Reformulation as max flow problem#

However, using an MILO solver is not necessarily the best approach for problems like this. Many real-life situations (assigning people to work/course groups) require solving really large problems. There are existing algorithms that can leverage the special network structure of the problem at hand and scale better than LO solvers. To see this we can visualize the seating problem using a graph where:

  • the nodes on the left-hand side stand for the families and the numbers next to them provide the family size

  • the nodes on the left-hand side stand for the tables and the numbers next to them provide the table size

  • each left-to-right arrow stand comes with a number denoting the capacity of arc \((f, t)\) – how many people of family \(f\) can be assigned to table \(t\).

If we see each family as a place of supply (people) and tables as places of demand (people), then we can see our original problem as literally sending people from families \(f\) to tables \(t\) so that everyone is assigned to some table, the tables’ capacities are respected, and no table gets more than \(k = 3\) members of the same family.

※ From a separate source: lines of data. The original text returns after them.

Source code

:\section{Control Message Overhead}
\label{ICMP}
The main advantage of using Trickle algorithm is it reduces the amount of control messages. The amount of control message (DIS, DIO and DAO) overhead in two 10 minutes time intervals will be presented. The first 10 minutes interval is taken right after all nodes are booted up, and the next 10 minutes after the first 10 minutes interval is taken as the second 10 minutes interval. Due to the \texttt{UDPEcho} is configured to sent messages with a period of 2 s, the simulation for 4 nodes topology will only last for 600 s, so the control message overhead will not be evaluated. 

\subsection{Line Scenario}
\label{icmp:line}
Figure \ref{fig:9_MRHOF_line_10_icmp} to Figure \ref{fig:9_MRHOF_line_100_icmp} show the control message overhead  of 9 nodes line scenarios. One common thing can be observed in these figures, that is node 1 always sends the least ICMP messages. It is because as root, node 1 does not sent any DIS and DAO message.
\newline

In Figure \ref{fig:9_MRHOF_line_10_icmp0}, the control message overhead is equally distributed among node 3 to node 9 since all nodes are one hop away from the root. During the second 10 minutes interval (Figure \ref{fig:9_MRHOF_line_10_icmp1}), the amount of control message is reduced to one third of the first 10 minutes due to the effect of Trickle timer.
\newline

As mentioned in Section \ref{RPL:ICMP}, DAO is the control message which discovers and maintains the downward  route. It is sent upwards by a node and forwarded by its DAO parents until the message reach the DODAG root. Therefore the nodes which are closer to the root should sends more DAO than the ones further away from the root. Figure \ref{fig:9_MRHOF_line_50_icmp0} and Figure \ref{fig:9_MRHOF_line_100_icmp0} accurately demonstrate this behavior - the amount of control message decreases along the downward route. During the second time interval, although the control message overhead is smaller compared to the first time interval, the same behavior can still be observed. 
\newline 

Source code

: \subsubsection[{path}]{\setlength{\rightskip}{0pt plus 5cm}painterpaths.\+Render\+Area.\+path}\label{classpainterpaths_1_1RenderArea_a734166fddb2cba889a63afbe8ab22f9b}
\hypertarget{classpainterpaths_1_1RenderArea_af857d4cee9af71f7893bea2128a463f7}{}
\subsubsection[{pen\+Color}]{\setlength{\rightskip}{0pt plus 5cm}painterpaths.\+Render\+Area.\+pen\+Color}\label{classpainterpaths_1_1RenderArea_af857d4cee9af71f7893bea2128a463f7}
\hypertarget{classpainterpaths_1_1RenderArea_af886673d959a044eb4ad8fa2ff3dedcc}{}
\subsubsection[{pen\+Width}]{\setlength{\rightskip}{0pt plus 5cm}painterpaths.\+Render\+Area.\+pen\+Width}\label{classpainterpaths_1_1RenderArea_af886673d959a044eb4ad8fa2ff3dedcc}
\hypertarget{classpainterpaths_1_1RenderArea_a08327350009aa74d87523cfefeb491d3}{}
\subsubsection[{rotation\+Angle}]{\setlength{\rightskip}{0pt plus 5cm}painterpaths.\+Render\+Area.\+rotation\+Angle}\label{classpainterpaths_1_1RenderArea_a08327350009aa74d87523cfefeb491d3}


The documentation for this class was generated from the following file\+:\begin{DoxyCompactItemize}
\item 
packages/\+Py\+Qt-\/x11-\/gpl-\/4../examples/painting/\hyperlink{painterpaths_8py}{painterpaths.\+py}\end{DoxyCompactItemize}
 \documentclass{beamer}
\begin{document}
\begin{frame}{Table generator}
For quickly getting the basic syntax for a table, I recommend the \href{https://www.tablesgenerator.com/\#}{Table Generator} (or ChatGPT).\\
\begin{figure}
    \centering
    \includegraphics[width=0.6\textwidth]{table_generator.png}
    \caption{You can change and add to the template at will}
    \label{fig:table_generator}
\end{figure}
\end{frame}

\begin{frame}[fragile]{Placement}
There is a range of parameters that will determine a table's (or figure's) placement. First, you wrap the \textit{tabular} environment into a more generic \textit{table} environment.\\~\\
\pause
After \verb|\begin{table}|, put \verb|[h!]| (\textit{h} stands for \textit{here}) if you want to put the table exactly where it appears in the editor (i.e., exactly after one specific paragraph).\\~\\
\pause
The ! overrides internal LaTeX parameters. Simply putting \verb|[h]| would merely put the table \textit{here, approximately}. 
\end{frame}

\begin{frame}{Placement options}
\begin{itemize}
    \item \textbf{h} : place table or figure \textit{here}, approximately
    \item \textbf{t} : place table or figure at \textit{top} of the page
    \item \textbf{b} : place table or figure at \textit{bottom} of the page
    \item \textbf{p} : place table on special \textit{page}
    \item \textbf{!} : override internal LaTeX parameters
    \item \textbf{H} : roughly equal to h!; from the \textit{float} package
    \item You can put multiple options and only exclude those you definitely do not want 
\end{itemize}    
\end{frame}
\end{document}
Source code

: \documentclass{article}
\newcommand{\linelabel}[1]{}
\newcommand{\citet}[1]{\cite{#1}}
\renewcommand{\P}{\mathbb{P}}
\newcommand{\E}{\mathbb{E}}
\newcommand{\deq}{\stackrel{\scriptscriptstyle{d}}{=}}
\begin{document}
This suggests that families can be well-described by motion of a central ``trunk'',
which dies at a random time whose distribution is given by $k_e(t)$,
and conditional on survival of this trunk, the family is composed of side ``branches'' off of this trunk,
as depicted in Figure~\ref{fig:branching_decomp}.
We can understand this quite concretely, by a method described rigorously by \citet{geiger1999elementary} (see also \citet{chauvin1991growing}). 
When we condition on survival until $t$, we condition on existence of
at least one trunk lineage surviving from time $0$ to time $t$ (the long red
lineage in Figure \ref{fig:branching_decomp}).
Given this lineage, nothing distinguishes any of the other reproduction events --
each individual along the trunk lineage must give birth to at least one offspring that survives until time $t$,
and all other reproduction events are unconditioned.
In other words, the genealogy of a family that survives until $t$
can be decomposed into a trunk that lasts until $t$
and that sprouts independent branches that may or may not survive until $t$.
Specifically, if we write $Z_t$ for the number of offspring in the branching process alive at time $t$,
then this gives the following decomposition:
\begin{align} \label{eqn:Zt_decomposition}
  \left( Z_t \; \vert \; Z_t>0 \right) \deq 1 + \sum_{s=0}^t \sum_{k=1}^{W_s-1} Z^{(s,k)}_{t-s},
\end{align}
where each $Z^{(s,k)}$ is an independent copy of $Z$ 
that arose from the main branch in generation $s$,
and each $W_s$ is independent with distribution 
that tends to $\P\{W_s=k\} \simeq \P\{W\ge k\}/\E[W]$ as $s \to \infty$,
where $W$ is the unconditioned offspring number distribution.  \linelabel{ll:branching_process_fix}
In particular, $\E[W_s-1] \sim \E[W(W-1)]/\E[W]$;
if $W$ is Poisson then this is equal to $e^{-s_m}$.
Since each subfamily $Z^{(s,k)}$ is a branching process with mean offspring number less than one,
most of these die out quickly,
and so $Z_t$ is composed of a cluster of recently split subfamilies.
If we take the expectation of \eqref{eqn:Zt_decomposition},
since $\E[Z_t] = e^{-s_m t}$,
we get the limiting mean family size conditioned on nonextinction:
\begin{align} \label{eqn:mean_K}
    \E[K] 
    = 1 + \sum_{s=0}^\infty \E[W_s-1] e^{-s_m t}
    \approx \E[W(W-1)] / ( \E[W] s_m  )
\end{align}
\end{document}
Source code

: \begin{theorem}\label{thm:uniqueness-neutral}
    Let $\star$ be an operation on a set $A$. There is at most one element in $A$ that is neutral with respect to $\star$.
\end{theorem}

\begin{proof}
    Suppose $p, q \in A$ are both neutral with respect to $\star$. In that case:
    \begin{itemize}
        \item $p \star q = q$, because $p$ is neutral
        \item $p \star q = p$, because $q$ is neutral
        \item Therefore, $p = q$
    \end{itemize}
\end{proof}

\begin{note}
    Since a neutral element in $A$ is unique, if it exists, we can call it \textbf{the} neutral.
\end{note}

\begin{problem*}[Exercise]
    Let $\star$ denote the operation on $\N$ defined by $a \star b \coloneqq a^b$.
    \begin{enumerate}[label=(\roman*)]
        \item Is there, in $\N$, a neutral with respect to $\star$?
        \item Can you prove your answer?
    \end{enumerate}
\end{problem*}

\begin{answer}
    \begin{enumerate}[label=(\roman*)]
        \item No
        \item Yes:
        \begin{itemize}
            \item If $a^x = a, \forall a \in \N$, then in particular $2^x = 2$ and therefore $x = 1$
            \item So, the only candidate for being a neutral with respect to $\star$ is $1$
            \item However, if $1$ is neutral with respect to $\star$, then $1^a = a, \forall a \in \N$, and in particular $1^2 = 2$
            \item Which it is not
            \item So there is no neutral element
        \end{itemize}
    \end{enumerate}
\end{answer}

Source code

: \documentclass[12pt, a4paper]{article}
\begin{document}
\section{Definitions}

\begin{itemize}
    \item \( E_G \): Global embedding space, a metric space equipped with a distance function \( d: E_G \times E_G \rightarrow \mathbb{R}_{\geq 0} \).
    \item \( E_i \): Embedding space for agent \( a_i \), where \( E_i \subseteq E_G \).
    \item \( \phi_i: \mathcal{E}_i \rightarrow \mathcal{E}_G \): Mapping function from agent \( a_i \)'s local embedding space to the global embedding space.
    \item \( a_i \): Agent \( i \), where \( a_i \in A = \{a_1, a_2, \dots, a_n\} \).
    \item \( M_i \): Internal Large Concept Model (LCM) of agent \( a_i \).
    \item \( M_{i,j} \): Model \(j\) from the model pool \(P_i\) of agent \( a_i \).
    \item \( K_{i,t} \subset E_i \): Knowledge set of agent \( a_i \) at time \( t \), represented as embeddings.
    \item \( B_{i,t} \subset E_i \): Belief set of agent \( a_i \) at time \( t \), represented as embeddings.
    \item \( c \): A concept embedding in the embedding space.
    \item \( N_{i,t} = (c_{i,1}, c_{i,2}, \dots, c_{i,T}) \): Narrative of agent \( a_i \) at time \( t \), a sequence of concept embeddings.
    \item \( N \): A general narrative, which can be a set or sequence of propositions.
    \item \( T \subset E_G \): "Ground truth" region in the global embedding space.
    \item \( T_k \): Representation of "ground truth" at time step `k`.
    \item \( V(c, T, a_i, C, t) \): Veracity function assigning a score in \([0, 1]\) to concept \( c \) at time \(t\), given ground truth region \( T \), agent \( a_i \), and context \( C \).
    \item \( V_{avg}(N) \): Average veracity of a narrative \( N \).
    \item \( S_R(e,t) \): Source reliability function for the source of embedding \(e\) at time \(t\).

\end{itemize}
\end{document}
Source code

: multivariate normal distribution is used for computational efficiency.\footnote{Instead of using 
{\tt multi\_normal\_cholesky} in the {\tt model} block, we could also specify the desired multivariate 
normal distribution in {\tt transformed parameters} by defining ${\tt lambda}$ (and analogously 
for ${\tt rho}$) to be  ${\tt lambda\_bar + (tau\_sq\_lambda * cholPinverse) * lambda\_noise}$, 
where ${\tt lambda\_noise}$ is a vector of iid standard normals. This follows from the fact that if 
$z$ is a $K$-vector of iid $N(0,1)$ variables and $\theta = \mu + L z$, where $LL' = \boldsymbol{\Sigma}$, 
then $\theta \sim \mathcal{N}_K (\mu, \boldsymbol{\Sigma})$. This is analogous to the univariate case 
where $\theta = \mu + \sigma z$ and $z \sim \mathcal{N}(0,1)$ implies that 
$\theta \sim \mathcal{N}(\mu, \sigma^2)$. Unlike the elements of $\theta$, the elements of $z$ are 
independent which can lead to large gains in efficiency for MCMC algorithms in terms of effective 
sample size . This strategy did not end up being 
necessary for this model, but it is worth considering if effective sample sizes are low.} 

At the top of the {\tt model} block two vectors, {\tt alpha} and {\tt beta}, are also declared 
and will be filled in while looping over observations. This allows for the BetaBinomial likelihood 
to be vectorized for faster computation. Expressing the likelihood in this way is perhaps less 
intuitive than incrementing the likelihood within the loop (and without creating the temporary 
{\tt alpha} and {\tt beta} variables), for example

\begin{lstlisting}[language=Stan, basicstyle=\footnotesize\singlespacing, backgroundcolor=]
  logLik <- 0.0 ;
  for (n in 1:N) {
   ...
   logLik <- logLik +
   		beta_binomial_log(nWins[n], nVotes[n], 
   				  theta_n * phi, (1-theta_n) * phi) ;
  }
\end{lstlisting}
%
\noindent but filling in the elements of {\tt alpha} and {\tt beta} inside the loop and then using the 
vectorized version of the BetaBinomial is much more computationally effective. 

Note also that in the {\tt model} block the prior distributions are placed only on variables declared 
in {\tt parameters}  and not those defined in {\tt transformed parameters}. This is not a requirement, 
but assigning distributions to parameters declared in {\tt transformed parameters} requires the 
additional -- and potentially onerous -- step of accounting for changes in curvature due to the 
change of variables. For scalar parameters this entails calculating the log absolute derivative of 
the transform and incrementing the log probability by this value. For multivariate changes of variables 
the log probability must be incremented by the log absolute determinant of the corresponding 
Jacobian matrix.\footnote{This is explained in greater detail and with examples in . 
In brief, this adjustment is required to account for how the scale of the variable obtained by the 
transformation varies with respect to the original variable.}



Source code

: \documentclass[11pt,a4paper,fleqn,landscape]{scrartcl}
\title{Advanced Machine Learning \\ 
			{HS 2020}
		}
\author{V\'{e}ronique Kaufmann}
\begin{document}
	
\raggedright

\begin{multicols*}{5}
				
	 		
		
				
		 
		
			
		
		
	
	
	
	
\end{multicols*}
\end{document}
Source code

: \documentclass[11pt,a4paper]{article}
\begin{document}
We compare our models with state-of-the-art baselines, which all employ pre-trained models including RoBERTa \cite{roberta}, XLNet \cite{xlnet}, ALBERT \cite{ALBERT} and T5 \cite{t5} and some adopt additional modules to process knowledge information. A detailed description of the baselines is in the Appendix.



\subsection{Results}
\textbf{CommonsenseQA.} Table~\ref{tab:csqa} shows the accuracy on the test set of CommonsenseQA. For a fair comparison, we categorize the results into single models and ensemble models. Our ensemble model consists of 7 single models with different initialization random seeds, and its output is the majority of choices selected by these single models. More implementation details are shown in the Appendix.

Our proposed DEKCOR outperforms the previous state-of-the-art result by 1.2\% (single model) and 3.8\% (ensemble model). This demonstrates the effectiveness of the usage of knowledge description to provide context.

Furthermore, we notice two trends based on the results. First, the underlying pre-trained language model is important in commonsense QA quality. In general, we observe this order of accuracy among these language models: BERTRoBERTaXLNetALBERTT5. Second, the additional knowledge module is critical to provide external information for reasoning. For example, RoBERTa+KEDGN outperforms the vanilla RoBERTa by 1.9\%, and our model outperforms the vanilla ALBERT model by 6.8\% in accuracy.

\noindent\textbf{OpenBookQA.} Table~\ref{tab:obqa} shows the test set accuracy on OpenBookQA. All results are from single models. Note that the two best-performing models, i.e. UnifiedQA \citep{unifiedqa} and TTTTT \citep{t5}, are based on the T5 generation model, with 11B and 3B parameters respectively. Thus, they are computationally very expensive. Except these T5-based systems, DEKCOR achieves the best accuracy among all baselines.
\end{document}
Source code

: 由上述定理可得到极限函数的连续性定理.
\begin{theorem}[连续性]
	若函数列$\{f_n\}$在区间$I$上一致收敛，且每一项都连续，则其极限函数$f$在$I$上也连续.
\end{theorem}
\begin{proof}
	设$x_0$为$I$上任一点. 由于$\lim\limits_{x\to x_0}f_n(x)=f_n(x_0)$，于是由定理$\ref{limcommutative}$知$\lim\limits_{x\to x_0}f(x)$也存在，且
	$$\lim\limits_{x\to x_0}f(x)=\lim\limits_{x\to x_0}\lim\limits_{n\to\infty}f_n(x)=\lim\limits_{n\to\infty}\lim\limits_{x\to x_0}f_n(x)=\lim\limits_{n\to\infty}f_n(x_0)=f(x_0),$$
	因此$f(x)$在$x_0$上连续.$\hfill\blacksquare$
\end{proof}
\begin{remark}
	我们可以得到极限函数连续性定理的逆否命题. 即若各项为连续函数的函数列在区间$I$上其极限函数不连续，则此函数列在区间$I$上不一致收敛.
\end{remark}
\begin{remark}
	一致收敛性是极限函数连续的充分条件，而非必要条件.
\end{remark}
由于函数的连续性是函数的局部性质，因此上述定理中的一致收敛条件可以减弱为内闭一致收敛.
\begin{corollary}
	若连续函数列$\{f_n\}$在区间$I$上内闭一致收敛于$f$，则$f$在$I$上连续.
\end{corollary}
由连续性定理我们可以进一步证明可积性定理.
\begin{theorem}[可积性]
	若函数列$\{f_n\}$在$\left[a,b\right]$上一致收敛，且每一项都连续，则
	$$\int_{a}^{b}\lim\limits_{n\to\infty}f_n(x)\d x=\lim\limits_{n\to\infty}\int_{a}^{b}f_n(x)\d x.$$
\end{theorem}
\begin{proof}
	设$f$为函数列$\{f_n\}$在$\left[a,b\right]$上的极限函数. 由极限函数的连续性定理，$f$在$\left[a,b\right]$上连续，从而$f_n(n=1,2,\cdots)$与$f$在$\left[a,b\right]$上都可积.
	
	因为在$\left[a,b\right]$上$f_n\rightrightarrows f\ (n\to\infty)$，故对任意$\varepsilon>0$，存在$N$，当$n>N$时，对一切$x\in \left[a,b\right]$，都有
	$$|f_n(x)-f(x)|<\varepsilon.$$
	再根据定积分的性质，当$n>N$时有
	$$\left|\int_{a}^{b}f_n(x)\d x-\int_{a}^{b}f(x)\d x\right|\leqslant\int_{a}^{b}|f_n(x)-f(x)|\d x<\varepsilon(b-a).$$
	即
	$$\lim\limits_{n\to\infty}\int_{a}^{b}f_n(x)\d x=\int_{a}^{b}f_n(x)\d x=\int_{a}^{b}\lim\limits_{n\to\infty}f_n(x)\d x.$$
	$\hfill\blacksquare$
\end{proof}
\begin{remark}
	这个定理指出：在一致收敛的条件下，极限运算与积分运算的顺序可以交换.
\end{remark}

An AMPL version of this model is given in the next cell. After that we will show how to reformulate the calculation using network algorithms.

%%writefile table_seat_maximize_members_flow_to_tables.mod

set F;
set T;

param M{F};
param C{T};

param k;

var x{F,T} integer >= 0, <= k;

maximize goal: sum{f in F, t in T} x[f, t];

s.t. capacity {t in T}: sum{f in F} x[f,t] <= C[t];
s.t. seat {f in F}: sum{t in T} x[f,t] == M[f];
Overwriting table_seat_maximize_members_flow_to_tables.mod
def table_seat_maximize_members_flow_to_tables(members, capacity, k, relax=False):
    m = AMPL()
    m.read("table_seat_maximize_members_flow_to_tables.mod")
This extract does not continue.